Everything went well—for about 20 seconds. Then I made my first mistake by saying, “The patient is aphasic, so he cannot state a chief complaint; however, his son heard him fall in the bathroom and….”
“Stop! Stop right now!” screamed Dr. Soprano. “The chief complaint is what the patient says when you ask him what’s wrong, not what his son says. You got that? Patient’s words, not son’s words.”
“So what’s his chief complaint?”
“Brilliant! Absolutely breathtakingly brilliant!” Dr. Soprano glared at me for a moment before breaking into a broad malevolent smile. “Please continue, ‘Dr. Osler.’ Enlighten us!”
Now, you will rarely encounter a more insecure person in his or her 20s than a third-year medical student who must rotate through various clinical services in a hospital, spending a few weeks on surgery, pediatrics, obstetrics, and the like, struggling to act like a doctor while surrounded by actual physicians and actual nurses who know a million times more than the lowly tyro whose white coat and stethoscope give the wearer the appearance of a superannuated trick-or-treater. And because I was an especially diffident, even timorous whelp, the misery I experienced during the remaining 45 minutes of my presentation was punctuated by the apoplectic outbursts of Dr. Soprano, whose final rebuke was to yell, “I hope to holy hell you’ll never be a resident at this hospital!” a misery surpassed only by divorce and cancer surgery in my lifetime.

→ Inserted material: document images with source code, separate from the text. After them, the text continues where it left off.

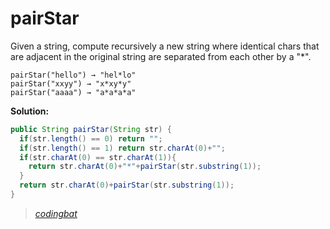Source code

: # pairStar

Given a string, compute recursively a new string where identical chars that are adjacent in the original string are separated from each other by a "*".

```
pairStar("hello") → "hel*lo"
pairStar("xxyy") → "x*xy*y"
pairStar("aaaa") → "a*a*a*a"
```

**Solution:**

```java
public String pairStar(String str) {
  if(str.length() == 0) return "";
  if(str.length() == 1) return str.charAt(0)+"";
  if(str.charAt(0) == str.charAt(1)){
    return str.charAt(0)+"*"+pairStar(str.substring(1));
  }
  return str.charAt(0)+pairStar(str.substring(1));
}
```

> _[codingbat](https://codingbat.com/prob/p158175)_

Several years later, when I was a resident at a university a thousand miles away, I had an occasion to teach third-year medical students the importance of recording a patient’s chief complaint verbatim. One incident stands out in particular. The patient was a lanky unkempt man with schizophrenia who stood in the corridor laughing to himself. Our team approached him, and then we each shook his hand. Then I asked, “‘Wendell,’ what can we do for you today?”
“You can get me a bottle of [iodine] soap,” he answered.
“Oh?” I replied. “And why do you need [it]?”
He grinned and ran his fingers through his hair before saying, “Because I just masturbated.”
“That is your chief complaint,” I told the students after we finished scrubbing up after seeing Wendell. “Be sure you put that in your note.”
“Word for word?” one asked.
I thought of Dr. Soprano, how I wished to God he’d been with us and had shaken Wendell’s hand first. “Yup,” I said, “word for word.”